▶ _EXERCISE GOAL_: Below are the entries to work from; restate word for word the portion that opens with the line containing "5. The extension" and closes with the line containing "3. Instantly view", keeping both.

*** Opening SUPPLIED MATERIAL ***

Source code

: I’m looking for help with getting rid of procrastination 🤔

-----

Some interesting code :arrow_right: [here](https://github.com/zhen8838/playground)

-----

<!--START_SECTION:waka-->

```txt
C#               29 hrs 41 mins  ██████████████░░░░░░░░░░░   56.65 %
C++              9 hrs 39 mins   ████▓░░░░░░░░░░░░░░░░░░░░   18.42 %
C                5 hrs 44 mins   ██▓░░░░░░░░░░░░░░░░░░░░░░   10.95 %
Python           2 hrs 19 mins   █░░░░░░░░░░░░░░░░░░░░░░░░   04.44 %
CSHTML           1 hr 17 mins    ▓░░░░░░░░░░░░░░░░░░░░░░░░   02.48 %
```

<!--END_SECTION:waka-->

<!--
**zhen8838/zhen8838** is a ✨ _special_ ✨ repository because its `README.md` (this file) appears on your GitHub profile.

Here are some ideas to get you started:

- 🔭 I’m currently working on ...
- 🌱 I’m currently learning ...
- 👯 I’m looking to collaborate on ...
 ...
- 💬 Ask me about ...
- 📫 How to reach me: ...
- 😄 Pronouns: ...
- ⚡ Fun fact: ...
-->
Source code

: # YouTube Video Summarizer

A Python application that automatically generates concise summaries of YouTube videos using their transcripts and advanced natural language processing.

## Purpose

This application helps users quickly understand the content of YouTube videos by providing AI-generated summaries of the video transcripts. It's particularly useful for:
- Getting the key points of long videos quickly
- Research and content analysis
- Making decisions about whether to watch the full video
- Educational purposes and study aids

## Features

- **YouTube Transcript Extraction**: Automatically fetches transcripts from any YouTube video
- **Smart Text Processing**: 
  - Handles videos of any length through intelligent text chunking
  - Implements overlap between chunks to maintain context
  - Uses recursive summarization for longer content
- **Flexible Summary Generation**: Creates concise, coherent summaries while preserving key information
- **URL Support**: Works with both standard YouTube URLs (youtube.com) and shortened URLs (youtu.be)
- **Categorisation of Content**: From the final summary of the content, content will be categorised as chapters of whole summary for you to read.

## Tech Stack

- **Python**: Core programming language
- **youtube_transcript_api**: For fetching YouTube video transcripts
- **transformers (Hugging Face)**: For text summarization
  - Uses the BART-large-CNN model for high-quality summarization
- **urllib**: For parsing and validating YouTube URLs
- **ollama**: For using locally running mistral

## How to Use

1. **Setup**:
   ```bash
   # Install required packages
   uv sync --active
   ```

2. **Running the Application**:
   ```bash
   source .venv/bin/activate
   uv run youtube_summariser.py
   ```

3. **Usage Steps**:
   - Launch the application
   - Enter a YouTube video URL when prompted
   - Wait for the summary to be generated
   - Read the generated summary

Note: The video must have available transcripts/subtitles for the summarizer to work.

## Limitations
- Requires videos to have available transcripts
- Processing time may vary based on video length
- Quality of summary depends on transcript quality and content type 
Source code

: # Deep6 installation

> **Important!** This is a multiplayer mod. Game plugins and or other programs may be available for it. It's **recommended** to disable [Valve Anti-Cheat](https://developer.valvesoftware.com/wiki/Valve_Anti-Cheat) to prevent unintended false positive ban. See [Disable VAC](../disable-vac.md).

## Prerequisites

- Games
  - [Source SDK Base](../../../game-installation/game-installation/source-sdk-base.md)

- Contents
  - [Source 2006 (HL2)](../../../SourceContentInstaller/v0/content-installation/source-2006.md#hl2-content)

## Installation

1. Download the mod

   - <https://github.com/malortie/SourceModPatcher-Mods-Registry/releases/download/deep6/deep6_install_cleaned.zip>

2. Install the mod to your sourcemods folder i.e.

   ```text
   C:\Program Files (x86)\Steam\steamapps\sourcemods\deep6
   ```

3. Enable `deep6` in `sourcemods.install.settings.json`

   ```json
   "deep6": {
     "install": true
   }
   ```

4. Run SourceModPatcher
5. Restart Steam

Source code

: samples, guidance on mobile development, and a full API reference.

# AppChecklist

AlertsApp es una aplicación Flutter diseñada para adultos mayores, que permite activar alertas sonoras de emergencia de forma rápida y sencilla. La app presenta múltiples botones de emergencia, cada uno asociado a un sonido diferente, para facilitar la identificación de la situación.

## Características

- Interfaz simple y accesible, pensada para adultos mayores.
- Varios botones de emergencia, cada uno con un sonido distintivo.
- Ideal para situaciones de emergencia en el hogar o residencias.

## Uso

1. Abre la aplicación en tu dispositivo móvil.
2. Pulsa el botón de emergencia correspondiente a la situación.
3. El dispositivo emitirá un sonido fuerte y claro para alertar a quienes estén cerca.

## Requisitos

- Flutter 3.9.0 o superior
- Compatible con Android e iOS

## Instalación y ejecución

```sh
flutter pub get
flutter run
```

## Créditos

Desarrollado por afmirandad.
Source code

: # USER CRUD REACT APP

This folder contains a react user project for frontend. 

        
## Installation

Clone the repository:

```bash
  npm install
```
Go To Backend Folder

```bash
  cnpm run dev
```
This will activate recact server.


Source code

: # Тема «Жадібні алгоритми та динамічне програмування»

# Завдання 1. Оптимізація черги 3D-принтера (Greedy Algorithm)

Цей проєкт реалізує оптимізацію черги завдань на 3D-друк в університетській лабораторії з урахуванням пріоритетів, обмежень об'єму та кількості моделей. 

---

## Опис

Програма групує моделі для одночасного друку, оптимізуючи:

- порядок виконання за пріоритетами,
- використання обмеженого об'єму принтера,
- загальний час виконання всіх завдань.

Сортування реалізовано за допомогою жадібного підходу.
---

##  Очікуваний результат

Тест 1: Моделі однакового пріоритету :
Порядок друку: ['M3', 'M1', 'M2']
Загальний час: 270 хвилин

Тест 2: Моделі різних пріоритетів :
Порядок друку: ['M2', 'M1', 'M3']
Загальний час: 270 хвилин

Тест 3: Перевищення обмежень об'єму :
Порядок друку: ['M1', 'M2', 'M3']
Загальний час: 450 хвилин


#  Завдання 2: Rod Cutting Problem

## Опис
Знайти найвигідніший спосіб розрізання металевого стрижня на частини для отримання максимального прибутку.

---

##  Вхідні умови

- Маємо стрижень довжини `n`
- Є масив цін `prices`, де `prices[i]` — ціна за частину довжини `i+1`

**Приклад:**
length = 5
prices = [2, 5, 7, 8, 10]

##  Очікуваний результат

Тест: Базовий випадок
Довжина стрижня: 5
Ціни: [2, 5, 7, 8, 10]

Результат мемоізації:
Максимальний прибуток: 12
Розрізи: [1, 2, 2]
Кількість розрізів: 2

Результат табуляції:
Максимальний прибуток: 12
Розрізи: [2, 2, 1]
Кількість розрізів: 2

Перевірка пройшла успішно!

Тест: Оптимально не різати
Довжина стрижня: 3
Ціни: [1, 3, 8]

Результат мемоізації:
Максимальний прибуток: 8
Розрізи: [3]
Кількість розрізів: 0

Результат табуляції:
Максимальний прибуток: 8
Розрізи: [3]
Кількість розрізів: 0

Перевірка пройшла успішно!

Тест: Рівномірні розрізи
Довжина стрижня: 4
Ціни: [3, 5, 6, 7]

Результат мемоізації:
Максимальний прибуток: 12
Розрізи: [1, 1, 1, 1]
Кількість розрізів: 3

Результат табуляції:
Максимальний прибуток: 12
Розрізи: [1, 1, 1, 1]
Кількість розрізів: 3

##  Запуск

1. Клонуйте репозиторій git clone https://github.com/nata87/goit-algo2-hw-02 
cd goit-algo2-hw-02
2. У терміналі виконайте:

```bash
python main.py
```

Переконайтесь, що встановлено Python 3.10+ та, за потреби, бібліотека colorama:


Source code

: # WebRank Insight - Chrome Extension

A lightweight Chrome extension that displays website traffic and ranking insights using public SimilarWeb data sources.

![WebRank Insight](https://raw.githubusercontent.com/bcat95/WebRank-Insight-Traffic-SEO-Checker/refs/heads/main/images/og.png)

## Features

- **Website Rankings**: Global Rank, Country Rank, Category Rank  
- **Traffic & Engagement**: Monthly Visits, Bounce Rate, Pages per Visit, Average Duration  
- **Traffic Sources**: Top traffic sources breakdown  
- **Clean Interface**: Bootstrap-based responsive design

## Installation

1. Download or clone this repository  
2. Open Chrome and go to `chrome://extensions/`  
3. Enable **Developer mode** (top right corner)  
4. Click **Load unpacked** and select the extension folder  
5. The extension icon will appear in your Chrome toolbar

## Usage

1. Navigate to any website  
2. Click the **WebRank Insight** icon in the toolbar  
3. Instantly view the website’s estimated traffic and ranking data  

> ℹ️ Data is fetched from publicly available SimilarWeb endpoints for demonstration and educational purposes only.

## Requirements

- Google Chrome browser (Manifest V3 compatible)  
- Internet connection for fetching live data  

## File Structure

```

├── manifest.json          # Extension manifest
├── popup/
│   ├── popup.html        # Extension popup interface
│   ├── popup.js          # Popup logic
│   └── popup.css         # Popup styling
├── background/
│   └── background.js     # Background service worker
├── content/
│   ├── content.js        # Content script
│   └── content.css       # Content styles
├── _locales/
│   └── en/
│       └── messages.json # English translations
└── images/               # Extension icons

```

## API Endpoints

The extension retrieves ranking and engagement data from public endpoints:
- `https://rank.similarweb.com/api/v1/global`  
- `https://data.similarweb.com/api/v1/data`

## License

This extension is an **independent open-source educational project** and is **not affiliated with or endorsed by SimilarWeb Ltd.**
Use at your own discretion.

*** Closing SUPPLIED MATERIAL ***

▶ _FINAL ANSWER_:
5. The extension icon will appear in your Chrome toolbar

## Usage

1. Navigate to any website  
2. Click the **WebRank Insight** icon in the toolbar  
3. Instantly view the website’s estimated traffic and ranking data  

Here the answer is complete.